Question: In the course of two thousand years of Christian history, the Church has divided time and again. In the meantime, there are around three hundred distinguishable Protestant, Orthodox, or other churches. There are way over a thousand Baptist groups in the United States. Over against these there is still the Roman Catholic Church with the pope at her head, which claims to be the only true Church. She remains at any rate, and despite every crisis, indeed the most universal, historically significant, and successful Church in the world, with more members today than at any time in her history.

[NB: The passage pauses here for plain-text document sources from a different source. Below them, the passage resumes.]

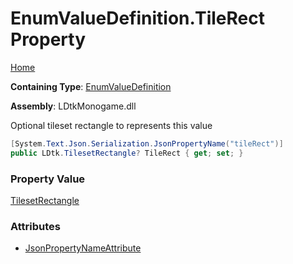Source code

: # EnumValueDefinition\.TileRect Property

[Home](../../../README.md)

**Containing Type**: [EnumValueDefinition](../README.md)

**Assembly**: LDtkMonogame\.dll

  
 Optional tileset rectangle to represents this value 

```csharp
[System.Text.Json.Serialization.JsonPropertyName("tileRect")]
public LDtk.TilesetRectangle? TileRect { get; set; }
```

### Property Value

[TilesetRectangle](../../TilesetRectangle/README.md)

### Attributes

* [JsonPropertyNameAttribute](https://docs.microsoft.com/en-us/dotnet/api/system.text.json.serialization.jsonpropertynameattribute)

Answer from Cardinal Ratzinger (Pope Benedict XVI) I think that in the spirit of Vatican II we ought not to see that as a triumph for our prowess as Catholics and ought not to make much of the institutional and numerical strength we continue to enjoy. If we were to reckon that as our achievement and as our right, then we would step outside the role of a people belonging to God and set ourselves up as an association in our own right. And that can very quickly go wrong. A Church may have great institutional power in a country, but as soon as faith is no longer there to back it up, the institution will break down.

Perhaps you know the mediaeval story of a Jew who traveled to the papal court and who became a Catholic. On his return, someone who knew the papal court well asked him: “Did you realize what sort of things are going on there?” “Yes,” he said, “of course, quite scandalous things, I saw it all.” “And you still became a Catholic”, remarked the other man. “That’s completely perverse!” Then the Jew said, “It is because of all that that I have become a Catholic. For if the Church continues to exist in spite of it all, then truly there must be someone upholding her.” And there is another story, to the effect that Napoleon once declared that he would destroy the Church. Whereupon one of the cardinals replied, “Not even we have managed that!”

I believe that we see something important in these paradoxical tales. There have in fact always been plenty of human monstrosities in the Catholic Church. That she still holds together, even if she groans and creaks, that she is still in existence, that she produces great martyrs and great believers, people who put their whole lives at her service, as missionaries, as nurses, as teachers, that really does show that there is someone there upholding her.

We cannot, then, reckon the Church’s success as our own reward, but we may still say, with Vatican II—even if the Lord has given a great deal of life to other churches and communities—that the Church herself, as an active agent, has survived and is present in this agent. And that can only be explained by the fact that he grants what men cannot achieve.

Ratzinger, J., & Seewald, P. (2002). God and the World: Believing and Living in Our Time: A Conversation with Peter Seewald. (H. Taylor, Trans.) (pp. 63–65). San Francisco: Ignatius Press.